--- What is expected ---
Exact copies of all the records below should be returned.

--------------------------------

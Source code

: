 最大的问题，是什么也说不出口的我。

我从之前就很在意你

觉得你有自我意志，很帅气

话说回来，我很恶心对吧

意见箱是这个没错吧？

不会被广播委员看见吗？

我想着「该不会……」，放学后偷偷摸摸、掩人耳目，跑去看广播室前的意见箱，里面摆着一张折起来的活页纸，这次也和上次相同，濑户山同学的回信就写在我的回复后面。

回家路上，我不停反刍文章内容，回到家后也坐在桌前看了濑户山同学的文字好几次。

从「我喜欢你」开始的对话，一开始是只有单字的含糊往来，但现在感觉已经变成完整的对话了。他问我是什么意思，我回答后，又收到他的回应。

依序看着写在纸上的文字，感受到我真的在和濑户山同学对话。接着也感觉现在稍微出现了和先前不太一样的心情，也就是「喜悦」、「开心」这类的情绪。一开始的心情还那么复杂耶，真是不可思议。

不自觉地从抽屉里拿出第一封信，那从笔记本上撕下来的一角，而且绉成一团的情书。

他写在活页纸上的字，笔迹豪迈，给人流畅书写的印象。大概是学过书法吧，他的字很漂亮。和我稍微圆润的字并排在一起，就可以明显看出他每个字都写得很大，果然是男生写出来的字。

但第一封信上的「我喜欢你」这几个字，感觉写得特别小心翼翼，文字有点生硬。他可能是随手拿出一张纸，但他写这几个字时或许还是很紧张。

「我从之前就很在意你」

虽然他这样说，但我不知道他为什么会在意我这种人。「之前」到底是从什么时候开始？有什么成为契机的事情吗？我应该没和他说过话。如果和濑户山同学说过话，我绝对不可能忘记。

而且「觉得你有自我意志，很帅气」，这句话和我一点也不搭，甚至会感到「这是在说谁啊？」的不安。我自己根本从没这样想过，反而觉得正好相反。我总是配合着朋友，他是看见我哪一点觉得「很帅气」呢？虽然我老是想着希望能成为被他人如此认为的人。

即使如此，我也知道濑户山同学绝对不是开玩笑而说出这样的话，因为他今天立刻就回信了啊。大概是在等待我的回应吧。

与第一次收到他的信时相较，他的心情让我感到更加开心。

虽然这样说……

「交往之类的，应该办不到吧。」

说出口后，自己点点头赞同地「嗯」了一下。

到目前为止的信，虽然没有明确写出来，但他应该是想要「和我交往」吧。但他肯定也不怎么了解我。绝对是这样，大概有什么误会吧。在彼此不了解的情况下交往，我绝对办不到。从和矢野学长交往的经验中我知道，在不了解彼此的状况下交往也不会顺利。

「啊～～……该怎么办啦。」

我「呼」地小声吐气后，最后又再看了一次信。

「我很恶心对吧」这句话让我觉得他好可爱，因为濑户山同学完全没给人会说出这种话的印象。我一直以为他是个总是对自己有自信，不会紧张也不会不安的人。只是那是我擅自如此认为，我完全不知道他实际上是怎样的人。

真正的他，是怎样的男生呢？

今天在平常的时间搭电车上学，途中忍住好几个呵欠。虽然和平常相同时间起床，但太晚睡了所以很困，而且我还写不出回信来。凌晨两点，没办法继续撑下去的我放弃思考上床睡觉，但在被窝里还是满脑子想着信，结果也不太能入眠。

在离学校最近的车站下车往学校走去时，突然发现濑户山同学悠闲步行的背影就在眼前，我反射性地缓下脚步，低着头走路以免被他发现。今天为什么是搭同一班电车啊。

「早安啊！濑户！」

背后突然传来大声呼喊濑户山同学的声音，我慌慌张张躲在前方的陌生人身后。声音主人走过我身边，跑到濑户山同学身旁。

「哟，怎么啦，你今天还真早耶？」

--------------------------------

--- Answer ---
Source code

: 最大的问题，是什么也说不出口的我。

我从之前就很在意你

觉得你有自我意志，很帅气

话说回来，我很恶心对吧

意见箱是这个没错吧？

不会被广播委员看见吗？

我想着「该不会……」，放学后偷偷摸摸、掩人耳目，跑去看广播室前的意见箱，里面摆着一张折起来的活页纸，这次也和上次相同，濑户山同学的回信就写在我的回复后面。

回家路上，我不停反刍文章内容，回到家后也坐在桌前看了濑户山同学的文字好几次。

从「我喜欢你」开始的对话，一开始是只有单字的含糊往来，但现在感觉已经变成完整的对话了。他问我是什么意思，我回答后，又收到他的回应。

依序看着写在纸上的文字，感受到我真的在和濑户山同学对话。接着也感觉现在稍微出现了和先前不太一样的心情，也就是「喜悦」、「开心」这类的情绪。一开始的心情还那么复杂耶，真是不可思议。

不自觉地从抽屉里拿出第一封信，那从笔记本上撕下来的一角，而且绉成一团的情书。

他写在活页纸上的字，笔迹豪迈，给人流畅书写的印象。大概是学过书法吧，他的字很漂亮。和我稍微圆润的字并排在一起，就可以明显看出他每个字都写得很大，果然是男生写出来的字。

但第一封信上的「我喜欢你」这几个字，感觉写得特别小心翼翼，文字有点生硬。他可能是随手拿出一张纸，但他写这几个字时或许还是很紧张。

「我从之前就很在意你」

虽然他这样说，但我不知道他为什么会在意我这种人。「之前」到底是从什么时候开始？有什么成为契机的事情吗？我应该没和他说过话。如果和濑户山同学说过话，我绝对不可能忘记。

而且「觉得你有自我意志，很帅气」，这句话和我一点也不搭，甚至会感到「这是在说谁啊？」的不安。我自己根本从没这样想过，反而觉得正好相反。我总是配合着朋友，他是看见我哪一点觉得「很帅气」呢？虽然我老是想着希望能成为被他人如此认为的人。

即使如此，我也知道濑户山同学绝对不是开玩笑而说出这样的话，因为他今天立刻就回信了啊。大概是在等待我的回应吧。

与第一次收到他的信时相较，他的心情让我感到更加开心。

虽然这样说……

「交往之类的，应该办不到吧。」

说出口后，自己点点头赞同地「嗯」了一下。

到目前为止的信，虽然没有明确写出来，但他应该是想要「和我交往」吧。但他肯定也不怎么了解我。绝对是这样，大概有什么误会吧。在彼此不了解的情况下交往，我绝对办不到。从和矢野学长交往的经验中我知道，在不了解彼此的状况下交往也不会顺利。

「啊～～……该怎么办啦。」

我「呼」地小声吐气后，最后又再看了一次信。

「我很恶心对吧」这句话让我觉得他好可爱，因为濑户山同学完全没给人会说出这种话的印象。我一直以为他是个总是对自己有自信，不会紧张也不会不安的人。只是那是我擅自如此认为，我完全不知道他实际上是怎样的人。

真正的他，是怎样的男生呢？

今天在平常的时间搭电车上学，途中忍住好几个呵欠。虽然和平常相同时间起床，但太晚睡了所以很困，而且我还写不出回信来。凌晨两点，没办法继续撑下去的我放弃思考上床睡觉，但在被窝里还是满脑子想着信，结果也不太能入眠。

在离学校最近的车站下车往学校走去时，突然发现濑户山同学悠闲步行的背影就在眼前，我反射性地缓下脚步，低着头走路以免被他发现。今天为什么是搭同一班电车啊。

「早安啊！濑户！」

背后突然传来大声呼喊濑户山同学的声音，我慌慌张张躲在前方的陌生人身后。声音主人走过我身边，跑到濑户山同学身旁。

「哟，怎么啦，你今天还真早耶？」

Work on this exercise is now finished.